NFL2005シーズン開幕週のTV観戦&スタッツ分析あれこれ、の巻。その3。Ind.Colts@Bal.Ravens。

 続いては、Ind.ColtsBal.Ravensの試合から。
 この試合は、最強の守備陣を誇るRavensが最強の攻撃力を誇るColtsを何処まで押さえ切れるかに注目が集まっていた。
 前半に限って言えば、ColtsのQBペイトン・マニングに強烈なプレッシャーを与え続け、Coltsの得点をFG1本の3点のみに封じ込んだRavensはまずまず頑張っていたと思う。RBエジャリン・ジェイムズのランもよく止めていた。時折あった、長いパスを許したり不要な反則を犯したりという凡ミスさえ無ければ、もっと喰らい付いて行けたはずだ。
 後半に入り、アジャスト能力の高いColts攻撃陣&コーチ陣が守備の綻びに畳み掛け、結局は24点を奪われ完敗。まぁその辺は、流石はColts、と言ったところか。

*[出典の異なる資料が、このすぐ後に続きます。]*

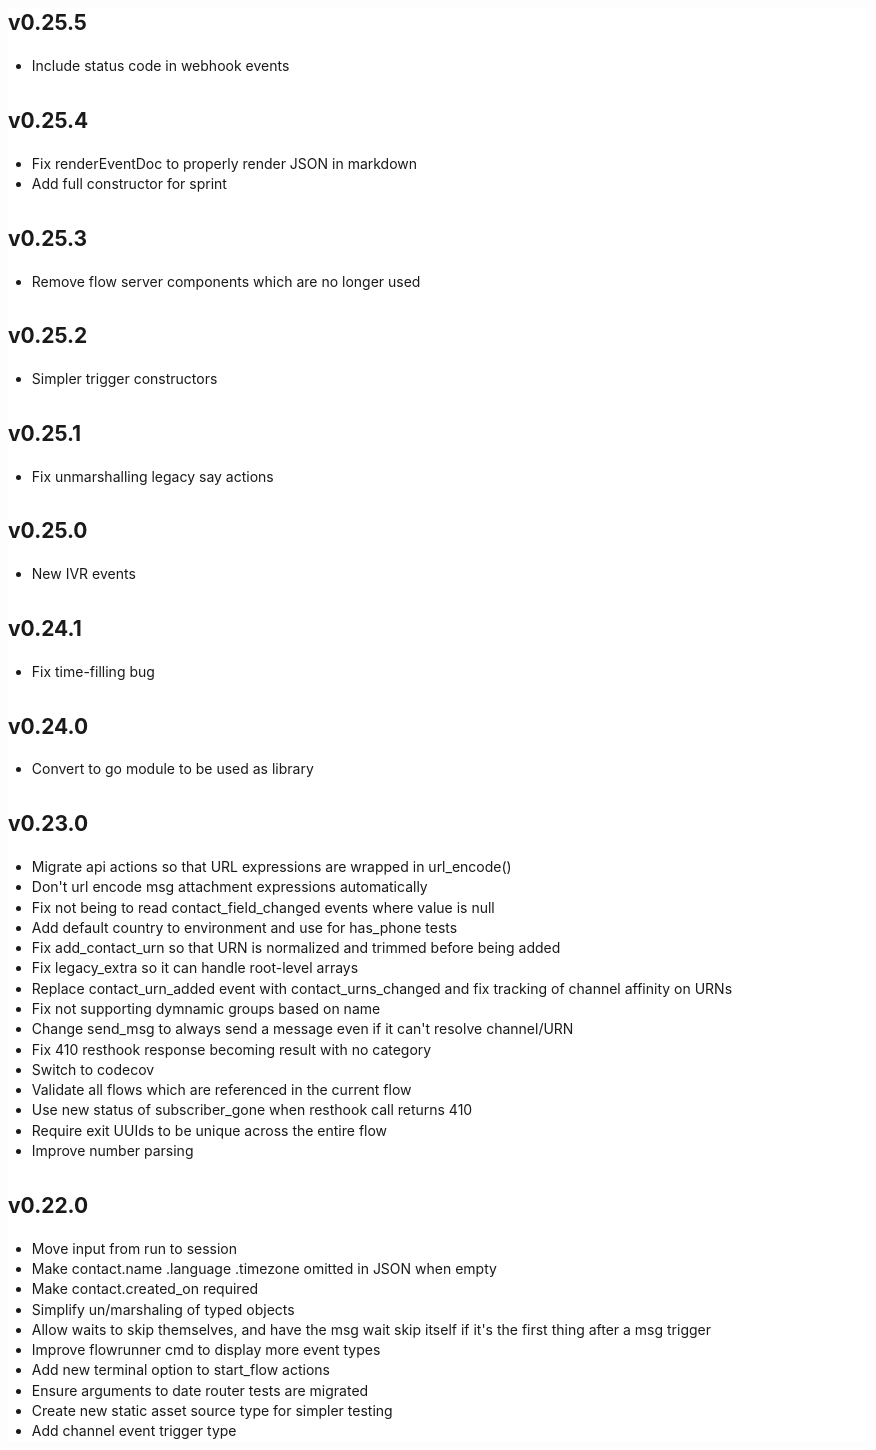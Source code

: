 v0.25.5
----------
 * Include status code in webhook events

v0.25.4
----------
 * Fix renderEventDoc to properly render JSON in markdown
 * Add full constructor for sprint

v0.25.3
----------
 * Remove flow server components which are no longer used

v0.25.2
----------
 * Simpler trigger constructors

v0.25.1
----------
 * Fix unmarshalling legacy say actions

v0.25.0
----------
 * New IVR events

v0.24.1
----------
 * Fix time-filling bug

v0.24.0
----------
 * Convert to go module to be used as library

v0.23.0
----------
 * Migrate api actions so that URL expressions are wrapped in url_encode()
 * Don't url encode msg attachment expressions automatically
 * Fix not being to read contact_field_changed events where value is null
 * Add default country to environment and use for has_phone tests
 * Fix add_contact_urn so that URN is normalized and trimmed before being added
 * Fix legacy_extra so it can handle root-level arrays
 * Replace contact_urn_added event with contact_urns_changed and fix tracking of channel affinity on URNs
 * Fix not supporting dymnamic groups based on name
 * Change send_msg to always send a message even if it can't resolve channel/URN
 * Fix 410 resthook response becoming result with no category
 * Switch to codecov
 * Validate all flows which are referenced in the current flow
 * Use new status of subscriber_gone when resthook call returns 410
 * Require exit UUIds to be unique across the entire flow
 * Improve number parsing

v0.22.0
----------
 * Move input from run to session
 * Make contact.name .language .timezone omitted in JSON when empty
 * Make contact.created_on required
 * Simplify un/marshaling of typed objects
 * Allow waits to skip themselves, and have the msg wait skip itself if it's the first thing after a msg trigger
 * Improve flowrunner cmd to display more event types
 * Add new terminal option to start_flow actions
 * Ensure arguments to date router tests are migrated
 * Create new static asset source type for simpler testing
 * Add channel event trigger type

 が、この試合をTV観戦していて一番印象に残ったのは、ColtsのREドワイト・フリーニー。凄い、凄過ぎる。
 ライン右端から猪突猛進し、弧を描くようにQBに迫る。これが実に疾い。しかも力強い。相対するRavensのLTジョナサン・オグデンブロックを強烈な左腕のリップでかち上げ、身体に触れさせもせずに突進を続ける。記録として残っているのは3タックルのみであるが、相手QBに掛けるプレッシャーという点では5サック分くらい有った(独自の判定)。QB相手だけでは無く、ドローやオープンのランでは、そのまま矛先をRBに変えて、RBジャマール・ルイスロスタックルに仕留めていた。
 このブロッカーのLTオグデンとて、只者では無い。プロ2年目から8年連続プロボウル選出を受ける、NFLを代表する攻撃ライン。練習でも同僚の新鋭パスラッシャーOLBテレル・サッグズ(この選手もプロボウラー)を片手であしらっていた程の実力者。
 つまり、プロボウラーLBサッグスを子供扱いする存在のLTオグデンの、これまた遥か高みに居るのだ、このDEフリーニーという化け物は。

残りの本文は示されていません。